If we wanted to save more patients’ lives in the medical system, is it more important to fund research that could perhaps find cures, or would it be more appropriate to invest time and money in improving the standards already in place? The tendency for us to say ‘more research’ is almost a given, but Atul Gawande, surgeon and staff writer for The New Yorker, argues that the later can have far more drastic effects.
In Better, Gawande explains that in medicine, as in nearly all human endeavors, variations in performance create a bell curve where most participants are merely at or below average. In this collection of essays, he studies this idea in the medical community and looks to find what separates the positive deviants from the rest.
Gawande writes about such the importance of hand washing, something one would think is a given in hospitals and doctor’s offices, yet shockingly staph infections in hospitals are transmitted to 30% of patients, a number that could be reduced dramatically using tools already in place. The doctor also covers ethics in medicine, from the use of chaperones when examining patients of the opposite gender and the role of doctors in capital punishment.
In covering medical interventions in slightly abnormal pregnancies, he makes a strong case that many caesarian sections are given when the old method of using the clamps on an infant would work just as well with an equal or better chance of complications. When studying the differences between a first class treatment center for cystic fibrosis and an average one, Gawande argues that the main difference is the ability of the medical staff to treat the person more than the disease and to be willing to think outside the box when it comes to diseases with which we have made relatively little progress on a cure.

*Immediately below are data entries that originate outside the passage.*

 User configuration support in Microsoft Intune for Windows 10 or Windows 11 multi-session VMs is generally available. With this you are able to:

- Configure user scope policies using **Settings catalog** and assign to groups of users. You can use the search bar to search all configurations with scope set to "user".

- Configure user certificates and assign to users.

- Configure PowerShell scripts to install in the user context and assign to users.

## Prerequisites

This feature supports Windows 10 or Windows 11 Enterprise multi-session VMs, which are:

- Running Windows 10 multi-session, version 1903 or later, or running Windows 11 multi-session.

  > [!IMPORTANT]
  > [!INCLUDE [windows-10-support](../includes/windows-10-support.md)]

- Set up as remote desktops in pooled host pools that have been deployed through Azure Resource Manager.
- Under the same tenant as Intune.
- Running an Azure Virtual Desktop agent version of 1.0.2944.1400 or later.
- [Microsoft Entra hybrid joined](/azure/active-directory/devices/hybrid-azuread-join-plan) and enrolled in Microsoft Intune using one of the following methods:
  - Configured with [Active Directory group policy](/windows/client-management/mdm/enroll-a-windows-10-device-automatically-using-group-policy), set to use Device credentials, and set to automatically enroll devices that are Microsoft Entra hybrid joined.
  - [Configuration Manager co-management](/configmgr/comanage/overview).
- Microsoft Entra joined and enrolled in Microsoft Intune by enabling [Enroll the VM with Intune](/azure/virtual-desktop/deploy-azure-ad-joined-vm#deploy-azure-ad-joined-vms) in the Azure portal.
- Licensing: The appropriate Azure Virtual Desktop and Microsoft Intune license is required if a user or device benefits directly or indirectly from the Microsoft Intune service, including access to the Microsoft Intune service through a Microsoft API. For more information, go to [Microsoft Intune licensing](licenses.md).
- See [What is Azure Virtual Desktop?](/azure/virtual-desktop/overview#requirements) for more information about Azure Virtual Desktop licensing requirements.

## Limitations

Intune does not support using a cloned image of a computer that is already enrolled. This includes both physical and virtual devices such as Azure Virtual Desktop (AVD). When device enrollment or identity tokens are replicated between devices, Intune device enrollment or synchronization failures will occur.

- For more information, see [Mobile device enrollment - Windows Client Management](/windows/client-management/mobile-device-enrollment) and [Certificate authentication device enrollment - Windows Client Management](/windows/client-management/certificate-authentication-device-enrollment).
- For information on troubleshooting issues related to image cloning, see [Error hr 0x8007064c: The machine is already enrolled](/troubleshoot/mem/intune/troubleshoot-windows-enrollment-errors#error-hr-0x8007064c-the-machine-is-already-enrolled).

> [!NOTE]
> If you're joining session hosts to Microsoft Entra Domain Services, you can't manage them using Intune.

In a stirring conclusion in which he offers five pieces of advice to medical students on making a difference in patients’ lives, Gawande says that it ‘often seems safest to do whatever everyone else is doing, but a doctor must not let that happen—nor should anyone who takes on risks and responsibilities in society.’ Technology provides many solutions and enables advances in areas previously thought impossible. But it is human ingenuity that underpins technological advance, and sometimes it is simple human practices that have the biggest impact.
Better is an entertaining and informative collection of essays with lessons that go beyond the specifics of practicing medicine. I look forward to reading more from Dr. Gawande in the future.